Sunday, October 28, 2007

Skewing It

I've been surprised, in reading Mauss, what a non-issue the whole mouse thing has been for me. When I first found out about mouse as a kid, it seemed so gimmicky, and to be honest, my first reading of it was cursory enough that the gimmickyness stayed with me. This time around, I guess I didn't really notice that the characters were mice past the first ten pages or so. What I do notice (and have trouble with) is the characterization of other peoples as other animals (Nazis as cats, Poles as pigs, etc). When I first saw the Pole depicted as pig, I was pretty shocked, and it still makes me feel uncomfortable, for what I hope are obvious reasons.

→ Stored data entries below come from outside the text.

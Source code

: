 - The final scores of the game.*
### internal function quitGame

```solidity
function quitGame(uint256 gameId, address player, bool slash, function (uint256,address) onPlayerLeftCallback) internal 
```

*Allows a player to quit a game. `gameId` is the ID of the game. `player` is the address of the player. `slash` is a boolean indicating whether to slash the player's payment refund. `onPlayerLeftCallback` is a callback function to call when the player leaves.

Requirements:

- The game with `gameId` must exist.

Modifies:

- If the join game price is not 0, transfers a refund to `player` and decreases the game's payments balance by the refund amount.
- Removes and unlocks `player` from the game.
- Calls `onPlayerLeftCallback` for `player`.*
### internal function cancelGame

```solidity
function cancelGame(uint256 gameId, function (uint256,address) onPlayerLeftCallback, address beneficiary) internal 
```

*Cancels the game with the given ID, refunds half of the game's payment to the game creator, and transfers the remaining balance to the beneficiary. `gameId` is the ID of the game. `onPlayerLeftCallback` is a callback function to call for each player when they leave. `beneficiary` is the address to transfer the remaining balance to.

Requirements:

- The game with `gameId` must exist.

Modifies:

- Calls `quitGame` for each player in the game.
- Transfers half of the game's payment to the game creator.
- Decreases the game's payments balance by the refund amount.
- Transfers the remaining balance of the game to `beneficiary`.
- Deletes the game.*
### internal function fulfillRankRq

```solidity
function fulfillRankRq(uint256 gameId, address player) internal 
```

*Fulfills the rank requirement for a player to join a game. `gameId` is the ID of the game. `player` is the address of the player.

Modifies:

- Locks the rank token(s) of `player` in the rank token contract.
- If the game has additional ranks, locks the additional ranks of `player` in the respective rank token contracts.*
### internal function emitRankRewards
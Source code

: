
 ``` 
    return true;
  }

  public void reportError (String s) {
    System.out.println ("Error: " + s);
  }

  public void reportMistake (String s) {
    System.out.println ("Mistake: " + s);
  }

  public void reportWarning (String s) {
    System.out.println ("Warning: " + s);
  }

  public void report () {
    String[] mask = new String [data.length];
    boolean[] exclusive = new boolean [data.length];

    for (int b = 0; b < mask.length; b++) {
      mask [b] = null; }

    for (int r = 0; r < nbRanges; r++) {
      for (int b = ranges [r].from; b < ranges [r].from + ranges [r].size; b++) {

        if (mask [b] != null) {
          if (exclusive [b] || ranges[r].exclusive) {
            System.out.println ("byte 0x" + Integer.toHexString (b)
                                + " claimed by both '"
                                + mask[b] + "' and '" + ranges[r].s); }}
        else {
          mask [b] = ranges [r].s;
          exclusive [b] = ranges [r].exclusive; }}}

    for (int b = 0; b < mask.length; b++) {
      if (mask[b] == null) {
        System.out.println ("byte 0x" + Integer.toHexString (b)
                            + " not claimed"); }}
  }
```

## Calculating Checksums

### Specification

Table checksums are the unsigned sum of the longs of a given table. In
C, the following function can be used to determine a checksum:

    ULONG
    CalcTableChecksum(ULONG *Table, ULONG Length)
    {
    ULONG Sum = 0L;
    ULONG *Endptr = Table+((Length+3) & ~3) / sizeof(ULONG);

My feelings hear are harder to express than I thought they might be. Growing up, what was emphasized over and over again was the fact that Jews really worry often a real part of the culture in their home countries. Certainly not so much in Poland as in Germany, but even there, the rudeness of the shock, the perceived rejection by their own countryman, the people they had served with in war and celebratedwith in life, was what stung Jewish folks even before the brutal murder began. I feel like the depiction of the Jews, Germans and Poles as different "species" is incongruous with this historical fact, and that makes me sad.

I kind of wonder on the whole whether it would have been better if Speigleman had just made everybody mice. I guess some folks would say that this not having the different factions be different animals would defeat the purpose of doing it with animals at all, but I don't think this is so. For me, the whole mouse thing is about getting a little bit of distance from a story many of us have heard over and over again. The mouse thing makes it almost the story of the Holocaust, but also something else. This sort of titling or skewing gives us a way into the complexities of a story that is often impenetrable, which I find immensely exciting, particularly as a Jewish kid who has often found herself dissatisfied by the orchestrated blare and hush that defines modern Jewish discourse around this part of our history.

1 comment:

kmurph said...

I agree that, at times, the idea of different "species" gave me issues. I think the point you bring up about the "rejection by their own countrymen" is an important one, but one that is perhaps answered by the use of masks? The fact that the differences are only in the masks (and at times, the mouse tails) seems to suggest that these are personas they've taken on or had thrust upon them, not necessarily who they are underneath. Ultimately, the use of the mask strings solved a lot of the issues I had with the animal metaphors, as did Spiegelman's very honest relation of his own issues with the style--it accomplished more for my interpretation of the reading than not.